Père ? Sa mère ? Je me suis dit que ça devait être un adulte, arrivant avec un mal de tête. Mais non, le voilà, un enfant de 5 ans. Il n’y a pas beaucoup d’enfants de 5 ans qui se plaignent de maux de tête. Je me demande ce qui se passe. Les deux parents viennent aussi ? Un gros problème. Au moins, leur retard n’est pas un problème ; je peux travailler sur mes notes pour les autres patients.

Ok, il est enfin là. Le formulaire de rencontre dit qu’ils voient habituellement le Dr Price. Dites bonjour – super, les parents parlent bien anglais. Serrer la main de Larry. Premier ordre du jour : établir un rapport, je vais le traiter comme un adulte, je vais le prendre au sérieux. Ordre du jour suivant : soutenir la relation avec le médecin traitant, ne pas entrer en compétition avec mon partenaire. « Je suis désolé que le Dr Price ait dû avoir un emploi du temps chargé aujourd’hui ; je vais essayer de le remplacer du mieux que je peux jusqu’à ce que vous puissiez le voir. »

Alors maintenant, quel est le problème ? Je regarde Larry, mais il est peu probable qu’un enfant de 5 ans se mette à parler avec ses deux parents dans la pièce. Bien sûr, le père prend le relais. Il se plaint depuis deux jours d’un mal de tête frontal, d’une paupière gauche rouge et gonflée, d’une sensation de fatigue, sans fièvre. Je l’ai emmené au lac hier, dimanche, mais il a dit qu’il se sentait fatigué et malade, et n’arrêtait pas de mettre ses mains devant ses yeux comme si la lumière lui faisait mal. Ce matin, en se levant, l’enflure avait disparu. Maintenant, il dit qu’il se sent bien, selon eux. Sa mère s’accroche à ses deux médicaments : un inhalateur de corticostéroïdes et un flacon de comprimés antihistaminiques non sédatifs. Ils ne lui ont pas donné les comprimés ce matin, dit-elle, ils craignaient que les comprimés ne causent son mal de tête. Hmm. Les antihistaminiques sont peut-être chers, mais ils ne causent presque jamais de maux de tête à ce que j’ai entendu. Pourquoi penseraient-ils que c’est le coupable ?

Lire l’écran de l’ordinateur pendant qu’ils parlent. Liste des problèmes : asthme intermittent léger, rhinite allergique, antécédents de pneumonie. Aucune raison claire pour laquelle ils amèneraient un enfant chez le médecin alors que ses problèmes se sont améliorés d’eux-mêmes.
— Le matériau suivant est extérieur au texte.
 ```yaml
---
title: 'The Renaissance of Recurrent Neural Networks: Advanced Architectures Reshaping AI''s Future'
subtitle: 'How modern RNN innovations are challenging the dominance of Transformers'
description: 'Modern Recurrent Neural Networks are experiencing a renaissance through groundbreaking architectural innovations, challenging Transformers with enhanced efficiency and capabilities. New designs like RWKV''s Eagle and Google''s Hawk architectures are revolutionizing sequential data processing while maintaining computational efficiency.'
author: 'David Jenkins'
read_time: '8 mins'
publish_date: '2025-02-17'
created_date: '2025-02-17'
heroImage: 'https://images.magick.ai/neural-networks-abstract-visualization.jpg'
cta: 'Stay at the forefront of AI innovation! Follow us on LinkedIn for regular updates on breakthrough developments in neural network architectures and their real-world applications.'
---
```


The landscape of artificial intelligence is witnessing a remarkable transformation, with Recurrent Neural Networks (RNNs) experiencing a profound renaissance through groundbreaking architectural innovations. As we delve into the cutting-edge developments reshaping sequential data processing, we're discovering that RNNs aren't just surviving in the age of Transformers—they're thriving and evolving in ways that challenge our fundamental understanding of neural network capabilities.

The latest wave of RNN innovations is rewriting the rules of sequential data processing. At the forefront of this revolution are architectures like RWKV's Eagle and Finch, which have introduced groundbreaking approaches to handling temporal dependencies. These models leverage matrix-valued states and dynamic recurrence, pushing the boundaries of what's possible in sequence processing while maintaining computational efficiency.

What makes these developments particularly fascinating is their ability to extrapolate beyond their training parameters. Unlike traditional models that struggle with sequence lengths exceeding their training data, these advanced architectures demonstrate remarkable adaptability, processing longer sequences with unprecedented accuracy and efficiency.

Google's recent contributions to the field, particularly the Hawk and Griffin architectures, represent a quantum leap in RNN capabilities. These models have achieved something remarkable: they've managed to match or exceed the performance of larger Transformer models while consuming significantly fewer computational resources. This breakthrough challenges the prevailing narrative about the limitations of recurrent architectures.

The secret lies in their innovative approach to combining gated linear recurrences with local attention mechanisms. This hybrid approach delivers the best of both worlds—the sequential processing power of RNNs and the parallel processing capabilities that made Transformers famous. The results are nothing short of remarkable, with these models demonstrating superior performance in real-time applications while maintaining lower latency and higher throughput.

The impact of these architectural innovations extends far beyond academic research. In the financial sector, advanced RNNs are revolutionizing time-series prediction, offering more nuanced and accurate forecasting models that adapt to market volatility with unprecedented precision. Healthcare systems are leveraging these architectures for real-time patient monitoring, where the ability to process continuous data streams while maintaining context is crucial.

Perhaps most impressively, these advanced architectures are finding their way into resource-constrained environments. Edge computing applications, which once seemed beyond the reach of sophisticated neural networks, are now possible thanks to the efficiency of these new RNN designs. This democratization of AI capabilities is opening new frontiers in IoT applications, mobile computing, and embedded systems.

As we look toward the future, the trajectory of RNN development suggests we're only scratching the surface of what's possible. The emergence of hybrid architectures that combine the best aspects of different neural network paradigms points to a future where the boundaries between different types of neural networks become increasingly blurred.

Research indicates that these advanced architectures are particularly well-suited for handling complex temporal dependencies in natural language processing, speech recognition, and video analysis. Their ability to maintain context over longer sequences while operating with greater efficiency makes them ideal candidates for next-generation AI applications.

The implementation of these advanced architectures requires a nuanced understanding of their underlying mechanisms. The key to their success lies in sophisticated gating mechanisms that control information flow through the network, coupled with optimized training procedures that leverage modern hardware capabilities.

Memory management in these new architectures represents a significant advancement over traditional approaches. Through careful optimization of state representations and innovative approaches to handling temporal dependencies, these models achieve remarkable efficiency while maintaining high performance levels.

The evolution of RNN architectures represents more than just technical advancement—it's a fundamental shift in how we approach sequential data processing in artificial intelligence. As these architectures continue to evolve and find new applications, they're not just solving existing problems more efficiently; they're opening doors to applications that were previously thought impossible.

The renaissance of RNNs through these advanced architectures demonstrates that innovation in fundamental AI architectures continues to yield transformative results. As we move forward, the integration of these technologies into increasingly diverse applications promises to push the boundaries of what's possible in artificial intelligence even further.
Beaucoup de visites récemment pour un enfant en bonne santé, aussi. La mère semble inquiète. Elle lance un truc sur le fait qu’il ne mange pas bien.
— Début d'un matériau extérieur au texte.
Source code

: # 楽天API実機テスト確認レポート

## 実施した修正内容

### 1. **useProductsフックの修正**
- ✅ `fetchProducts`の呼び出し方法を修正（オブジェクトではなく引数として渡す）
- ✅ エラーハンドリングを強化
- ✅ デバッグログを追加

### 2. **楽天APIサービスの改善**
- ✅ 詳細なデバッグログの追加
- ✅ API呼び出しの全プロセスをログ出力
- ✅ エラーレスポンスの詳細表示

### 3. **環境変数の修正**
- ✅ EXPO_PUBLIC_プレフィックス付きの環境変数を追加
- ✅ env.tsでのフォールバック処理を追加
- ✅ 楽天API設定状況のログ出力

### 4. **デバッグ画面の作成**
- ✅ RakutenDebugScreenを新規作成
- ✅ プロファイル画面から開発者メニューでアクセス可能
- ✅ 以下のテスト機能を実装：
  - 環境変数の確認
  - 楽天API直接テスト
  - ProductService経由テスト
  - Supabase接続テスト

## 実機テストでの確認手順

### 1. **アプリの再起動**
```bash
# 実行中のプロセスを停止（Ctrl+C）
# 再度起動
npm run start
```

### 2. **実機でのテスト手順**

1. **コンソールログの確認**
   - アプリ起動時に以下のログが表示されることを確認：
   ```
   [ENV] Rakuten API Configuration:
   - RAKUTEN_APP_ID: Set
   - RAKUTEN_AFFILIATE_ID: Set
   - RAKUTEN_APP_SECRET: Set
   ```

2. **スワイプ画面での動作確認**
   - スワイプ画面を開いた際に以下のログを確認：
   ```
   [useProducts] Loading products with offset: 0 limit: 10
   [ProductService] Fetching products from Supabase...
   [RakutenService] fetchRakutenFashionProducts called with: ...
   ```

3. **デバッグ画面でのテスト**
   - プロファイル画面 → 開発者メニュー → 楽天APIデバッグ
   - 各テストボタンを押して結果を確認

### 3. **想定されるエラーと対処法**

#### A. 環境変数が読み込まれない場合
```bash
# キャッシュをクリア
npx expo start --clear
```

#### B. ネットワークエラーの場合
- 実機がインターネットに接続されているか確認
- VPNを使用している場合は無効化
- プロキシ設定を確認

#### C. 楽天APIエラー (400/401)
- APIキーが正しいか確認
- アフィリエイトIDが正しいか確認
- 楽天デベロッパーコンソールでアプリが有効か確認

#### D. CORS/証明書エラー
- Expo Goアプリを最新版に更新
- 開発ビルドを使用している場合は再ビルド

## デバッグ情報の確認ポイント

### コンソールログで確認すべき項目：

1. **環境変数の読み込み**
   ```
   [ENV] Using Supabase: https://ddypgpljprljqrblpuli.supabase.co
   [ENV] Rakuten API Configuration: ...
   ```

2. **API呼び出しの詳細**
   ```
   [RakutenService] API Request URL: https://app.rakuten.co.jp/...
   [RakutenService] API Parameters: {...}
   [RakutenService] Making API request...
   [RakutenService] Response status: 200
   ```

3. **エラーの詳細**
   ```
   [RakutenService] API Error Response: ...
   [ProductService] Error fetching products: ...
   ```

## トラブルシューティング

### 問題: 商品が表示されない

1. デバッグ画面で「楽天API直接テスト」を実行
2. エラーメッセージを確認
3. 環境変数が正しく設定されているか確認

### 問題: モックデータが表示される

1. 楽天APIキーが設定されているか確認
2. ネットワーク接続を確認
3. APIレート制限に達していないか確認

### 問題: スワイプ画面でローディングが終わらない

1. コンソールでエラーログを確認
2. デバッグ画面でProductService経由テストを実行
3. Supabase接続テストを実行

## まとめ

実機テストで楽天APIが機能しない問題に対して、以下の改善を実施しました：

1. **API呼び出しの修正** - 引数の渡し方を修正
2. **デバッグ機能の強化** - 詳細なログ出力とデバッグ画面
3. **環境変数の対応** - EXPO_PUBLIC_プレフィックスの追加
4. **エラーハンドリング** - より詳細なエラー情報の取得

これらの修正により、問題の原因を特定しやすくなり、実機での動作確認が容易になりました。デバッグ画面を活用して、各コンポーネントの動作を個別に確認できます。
Prochain ordre du jour : le différentiel. Rien ne me vient à l’esprit qui soit sérieux et qui pourrait causer un tel mal de tête qui semble avoir disparu tout seul. La lumière fait mal – photophobie. Une migraine ? Peu probable à cet âge.

Papa parle encore, et voilà que Larry commence à dire quelque chose. Je dois tenir ma promesse à Larry de le prendre au sérieux, mais je veux entendre ce que papa va dire. J’essaie toujours de comprendre ce qui inquiète les parents. Regarde Larry dans les yeux : « Larry, je dois laisser ton père finir, et ensuite ce sera ton tour. » Il me regarde à nouveau dans les yeux. Super, il l’achète.
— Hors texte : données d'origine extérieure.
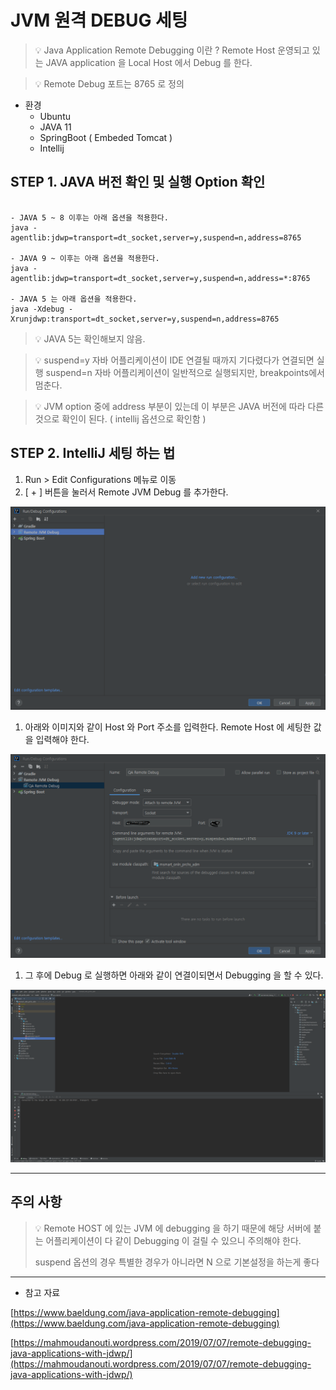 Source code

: # JVM 원격 DEBUG 세팅

> 💡 Java Application Remote Debugging 이란 ?
> Remote Host 운영되고 있는 JAVA application 을 Local Host 에서 Debug 를 한다.

> 💡 Remote Debug 포트는 8765 로 정의
> 

- 환경
    - Ubuntu
    - JAVA 11
    - SpringBoot ( Embeded Tomcat )
    - Intellij

## STEP 1. JAVA 버전 확인 및 실행 Option 확인

```

- JAVA 5 ~ 8 이후는 아래 옵션을 적용한다.
java -agentlib:jdwp=transport=dt_socket,server=y,suspend=n,address=8765 

- JAVA 9 ~ 이후는 아래 옵션을 적용한다.
java -agentlib:jdwp=transport=dt_socket,server=y,suspend=n,address=*:8765 

- JAVA 5 는 아래 옵션을 적용한다.
java -Xdebug -Xrunjdwp:transport=dt_socket,server=y,suspend=n,address=8765
```

> 💡 JAVA 5는 확인해보지 않음.
> 

> 💡 suspend=y 자바 어플리케이션이 IDE 연결될 때까지 기다렸다가 연결되면 실행
> suspend=n 자바 어플리케이션이 일반적으로 실행되지만, breakpoints에서 멈춘다.
> 

> 💡 JVM option 중에 address 부분이 있는데 이 부분은 JAVA 버전에 따라 다른것으로 확인이
> 된다. ( intellij 옵션으로 확인함 )
> 

## STEP 2. IntelliJ 세팅 하는 법

1. Run > Edit Configurations 메뉴로 이동
2. [ + ] 버튼을 눌러서 Remote JVM Debug 를 추가한다.

![1.png](/assets/java/1.png)

1. 아래와 이미지와 같이 Host 와 Port 주소를 입력한다.
Remote Host 에 세팅한 값을 입력해야 한다.

![2.png](/assets/java/2.png)

1. 그 후에 Debug 로 실행하면 아래와 같이 연결이되면서 Debugging 을 할 수 있다.

![3.png](/assets/java/3.png)

---

## 주의 사항

> 💡 Remote HOST 에 있는 JVM 에 debugging 을 하기 때문에 해당 서버에 붙는 어플리케이션이
> 다 같이 Debugging 이 걸릴 수 있으니 주의해야 한다.
> 
> suspend 옵션의 경우 특별한 경우가 아니라면 N 으로 기본설정을 하는게 좋다

---

- 참고 자료

[https://www.baeldung.com/java-application-remote-debugging](https://www.baeldung.com/java-application-remote-debugging)

[https://mahmoudanouti.wordpress.com/2019/07/07/remote-debugging-java-applications-with-jdwp/](https://mahmoudanouti.wordpress.com/2019/07/07/remote-debugging-java-applications-with-jdwp/)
Maintenant papa a fini. « Ok, Larry, maintenant c’est ton tour. » Je lui montre que je vais au moins tenir mes promesses. Larry est un enfant typique de 5 ans, il court vers papa pour lui chuchoter à l’oreille, il ne me le dit pas directement. Uh oh, problème – Papa dit à Larry qu’il devrait me parler, ne pas avoir peur. Il est inquiet que son enfant embarrasse la famille devant le docteur. C’est délicat. Je dois laisser Larry respirer mais ne pas avoir l’air de saper l’autorité de papa. Je tente le coup : « Papa, je veux te demander une grande faveur. C’est normal que les enfants de 5 ans soient assez timides dans le bureau ici – ce n’est pas leur environnement habituel. » Essayez de normaliser le comportement – il n’y a pas de quoi avoir honte. « Vous pourriez peut-être le laisser vous chuchoter et me le dire ensuite. » Soulagement : Papa le prend bien, il n’a pas l’air contrarié. Larry chuchote à Papa et Papa commence à me le dire, et comme je m’y attendais, Larry intervient et me le dit quand même. Pas de problème, il veut juste changer l’ordre dans lequel il a eu les symptômes – il dit qu’il s’est senti fatigué d’abord et qu’il a eu mal à la tête ensuite. « Tu te sens bien maintenant ? » Les parents me l’ont déjà dit, mais maintenant nous avons établi le rôle de Larry dans la conversation, donc c’est bien.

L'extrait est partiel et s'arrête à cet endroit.